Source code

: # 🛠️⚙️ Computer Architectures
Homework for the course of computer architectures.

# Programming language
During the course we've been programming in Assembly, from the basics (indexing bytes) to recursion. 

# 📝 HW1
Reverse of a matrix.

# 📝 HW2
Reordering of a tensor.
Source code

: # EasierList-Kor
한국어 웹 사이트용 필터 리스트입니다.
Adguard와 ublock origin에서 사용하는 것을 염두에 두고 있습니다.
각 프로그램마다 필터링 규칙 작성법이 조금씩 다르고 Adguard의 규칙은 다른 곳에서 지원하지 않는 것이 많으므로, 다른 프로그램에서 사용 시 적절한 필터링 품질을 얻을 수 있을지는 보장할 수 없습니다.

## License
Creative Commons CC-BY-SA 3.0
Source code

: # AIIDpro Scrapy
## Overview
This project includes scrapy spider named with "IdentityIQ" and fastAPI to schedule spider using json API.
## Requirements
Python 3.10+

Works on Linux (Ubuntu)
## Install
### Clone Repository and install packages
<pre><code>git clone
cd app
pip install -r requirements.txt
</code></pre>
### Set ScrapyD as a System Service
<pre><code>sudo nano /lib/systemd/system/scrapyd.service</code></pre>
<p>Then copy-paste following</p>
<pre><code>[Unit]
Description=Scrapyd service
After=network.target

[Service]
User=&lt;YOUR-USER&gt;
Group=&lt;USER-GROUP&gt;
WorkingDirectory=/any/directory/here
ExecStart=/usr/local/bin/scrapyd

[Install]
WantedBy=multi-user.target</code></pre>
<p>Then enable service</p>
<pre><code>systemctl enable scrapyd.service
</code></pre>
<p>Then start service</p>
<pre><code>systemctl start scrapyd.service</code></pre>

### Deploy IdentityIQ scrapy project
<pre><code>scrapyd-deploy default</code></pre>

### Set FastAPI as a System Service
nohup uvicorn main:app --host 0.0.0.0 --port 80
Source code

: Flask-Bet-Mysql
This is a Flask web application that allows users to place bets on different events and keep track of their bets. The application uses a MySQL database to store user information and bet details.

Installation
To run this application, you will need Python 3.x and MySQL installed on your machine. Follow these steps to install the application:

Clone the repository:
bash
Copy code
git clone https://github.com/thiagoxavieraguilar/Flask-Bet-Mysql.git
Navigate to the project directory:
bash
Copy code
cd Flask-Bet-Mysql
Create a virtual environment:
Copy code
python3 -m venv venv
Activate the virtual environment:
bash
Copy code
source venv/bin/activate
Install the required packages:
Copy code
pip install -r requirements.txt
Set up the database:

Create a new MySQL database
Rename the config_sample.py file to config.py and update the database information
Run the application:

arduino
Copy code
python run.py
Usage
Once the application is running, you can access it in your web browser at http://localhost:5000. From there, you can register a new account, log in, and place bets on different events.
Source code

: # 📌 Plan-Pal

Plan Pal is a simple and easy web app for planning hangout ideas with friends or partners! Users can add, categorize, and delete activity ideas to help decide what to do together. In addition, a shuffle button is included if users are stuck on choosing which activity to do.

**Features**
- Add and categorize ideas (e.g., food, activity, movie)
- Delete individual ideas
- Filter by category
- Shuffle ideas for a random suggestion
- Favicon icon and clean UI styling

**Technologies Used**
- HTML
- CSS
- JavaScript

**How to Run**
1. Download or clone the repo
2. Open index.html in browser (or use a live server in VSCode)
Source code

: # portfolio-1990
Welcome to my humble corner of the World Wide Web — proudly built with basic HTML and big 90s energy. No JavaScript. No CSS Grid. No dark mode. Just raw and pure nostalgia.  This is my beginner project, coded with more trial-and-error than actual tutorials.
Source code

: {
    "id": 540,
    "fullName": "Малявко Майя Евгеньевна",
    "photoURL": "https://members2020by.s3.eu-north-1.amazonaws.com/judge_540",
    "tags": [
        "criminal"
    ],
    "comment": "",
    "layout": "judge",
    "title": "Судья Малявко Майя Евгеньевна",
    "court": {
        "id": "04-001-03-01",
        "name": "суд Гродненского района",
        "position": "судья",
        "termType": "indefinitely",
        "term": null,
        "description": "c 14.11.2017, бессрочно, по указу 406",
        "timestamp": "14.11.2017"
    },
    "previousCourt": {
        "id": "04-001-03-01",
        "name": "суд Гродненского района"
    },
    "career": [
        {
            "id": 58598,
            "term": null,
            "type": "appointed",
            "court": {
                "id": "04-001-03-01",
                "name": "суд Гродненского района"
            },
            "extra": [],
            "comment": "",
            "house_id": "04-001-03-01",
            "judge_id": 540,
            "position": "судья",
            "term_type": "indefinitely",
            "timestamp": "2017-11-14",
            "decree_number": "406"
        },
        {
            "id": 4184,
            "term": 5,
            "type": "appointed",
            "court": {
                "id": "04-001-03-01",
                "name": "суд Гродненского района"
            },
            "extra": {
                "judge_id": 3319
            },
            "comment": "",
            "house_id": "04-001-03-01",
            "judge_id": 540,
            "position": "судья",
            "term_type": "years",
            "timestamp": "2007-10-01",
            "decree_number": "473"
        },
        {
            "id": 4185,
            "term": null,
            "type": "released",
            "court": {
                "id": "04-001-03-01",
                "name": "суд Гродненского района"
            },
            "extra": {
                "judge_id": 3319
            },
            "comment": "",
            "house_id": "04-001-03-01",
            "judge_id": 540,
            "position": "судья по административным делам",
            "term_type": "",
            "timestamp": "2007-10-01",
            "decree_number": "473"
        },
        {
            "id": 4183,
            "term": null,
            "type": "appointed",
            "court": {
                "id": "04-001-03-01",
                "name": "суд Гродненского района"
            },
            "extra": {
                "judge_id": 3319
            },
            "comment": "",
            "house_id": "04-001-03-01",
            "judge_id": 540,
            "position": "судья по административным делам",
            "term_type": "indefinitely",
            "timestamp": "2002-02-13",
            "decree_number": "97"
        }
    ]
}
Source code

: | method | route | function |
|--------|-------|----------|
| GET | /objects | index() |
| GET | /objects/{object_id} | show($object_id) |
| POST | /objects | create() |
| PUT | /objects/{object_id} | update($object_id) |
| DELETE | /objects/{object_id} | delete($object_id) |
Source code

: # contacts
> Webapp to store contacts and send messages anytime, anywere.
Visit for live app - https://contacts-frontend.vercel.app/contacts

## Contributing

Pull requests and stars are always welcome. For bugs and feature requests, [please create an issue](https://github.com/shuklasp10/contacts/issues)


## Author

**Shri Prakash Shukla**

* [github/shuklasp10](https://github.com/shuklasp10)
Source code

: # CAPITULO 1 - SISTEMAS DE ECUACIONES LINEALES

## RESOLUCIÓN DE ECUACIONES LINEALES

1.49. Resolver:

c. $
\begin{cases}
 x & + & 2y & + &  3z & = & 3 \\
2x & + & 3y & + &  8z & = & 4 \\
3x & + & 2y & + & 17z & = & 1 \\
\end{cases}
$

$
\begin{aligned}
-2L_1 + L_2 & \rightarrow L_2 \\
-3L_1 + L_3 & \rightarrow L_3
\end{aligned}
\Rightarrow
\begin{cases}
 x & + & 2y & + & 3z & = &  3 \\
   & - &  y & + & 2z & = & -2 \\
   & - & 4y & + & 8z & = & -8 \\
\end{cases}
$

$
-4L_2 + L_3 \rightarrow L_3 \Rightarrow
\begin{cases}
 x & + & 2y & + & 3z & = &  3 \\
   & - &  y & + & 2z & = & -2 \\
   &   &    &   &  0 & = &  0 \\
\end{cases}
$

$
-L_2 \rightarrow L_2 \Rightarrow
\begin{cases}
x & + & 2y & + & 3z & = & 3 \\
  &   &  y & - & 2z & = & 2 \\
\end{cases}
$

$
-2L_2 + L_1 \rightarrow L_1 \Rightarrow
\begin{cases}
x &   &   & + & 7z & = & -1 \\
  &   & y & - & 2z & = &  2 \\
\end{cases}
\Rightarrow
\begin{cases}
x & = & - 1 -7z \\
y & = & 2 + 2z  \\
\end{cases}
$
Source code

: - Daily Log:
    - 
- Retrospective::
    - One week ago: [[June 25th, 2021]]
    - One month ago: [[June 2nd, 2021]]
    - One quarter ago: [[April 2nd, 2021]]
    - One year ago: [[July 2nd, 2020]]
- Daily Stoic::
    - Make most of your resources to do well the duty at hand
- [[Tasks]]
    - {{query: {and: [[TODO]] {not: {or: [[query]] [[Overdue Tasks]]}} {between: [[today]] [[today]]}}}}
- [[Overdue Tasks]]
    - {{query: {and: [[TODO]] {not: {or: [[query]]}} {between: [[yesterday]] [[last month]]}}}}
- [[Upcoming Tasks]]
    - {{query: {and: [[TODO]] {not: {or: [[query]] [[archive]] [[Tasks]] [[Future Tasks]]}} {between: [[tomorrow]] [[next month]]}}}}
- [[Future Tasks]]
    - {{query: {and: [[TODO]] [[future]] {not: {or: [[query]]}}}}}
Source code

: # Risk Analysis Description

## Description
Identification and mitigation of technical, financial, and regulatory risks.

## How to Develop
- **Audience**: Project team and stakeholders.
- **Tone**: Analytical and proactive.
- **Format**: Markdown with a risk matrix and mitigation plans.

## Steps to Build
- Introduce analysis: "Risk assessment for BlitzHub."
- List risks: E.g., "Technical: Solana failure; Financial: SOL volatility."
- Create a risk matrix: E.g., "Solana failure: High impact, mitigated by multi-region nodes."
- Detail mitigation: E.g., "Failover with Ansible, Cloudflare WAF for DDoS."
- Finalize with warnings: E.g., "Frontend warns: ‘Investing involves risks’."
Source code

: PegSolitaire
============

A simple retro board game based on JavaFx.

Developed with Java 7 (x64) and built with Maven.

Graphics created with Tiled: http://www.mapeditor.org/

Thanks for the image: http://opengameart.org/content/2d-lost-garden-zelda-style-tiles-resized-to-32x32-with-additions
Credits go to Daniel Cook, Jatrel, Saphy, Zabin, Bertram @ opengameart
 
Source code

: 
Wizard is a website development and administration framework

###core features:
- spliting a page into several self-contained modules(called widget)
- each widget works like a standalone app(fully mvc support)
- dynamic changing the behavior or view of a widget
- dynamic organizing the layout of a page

* * * * *

WORK ORDER
The lines to copy are those in the records above containing the word "Then".

WRITTEN RESPONSE
<p>Then copy-paste following</p>
<p>Then enable service</p>
<p>Then start service</p>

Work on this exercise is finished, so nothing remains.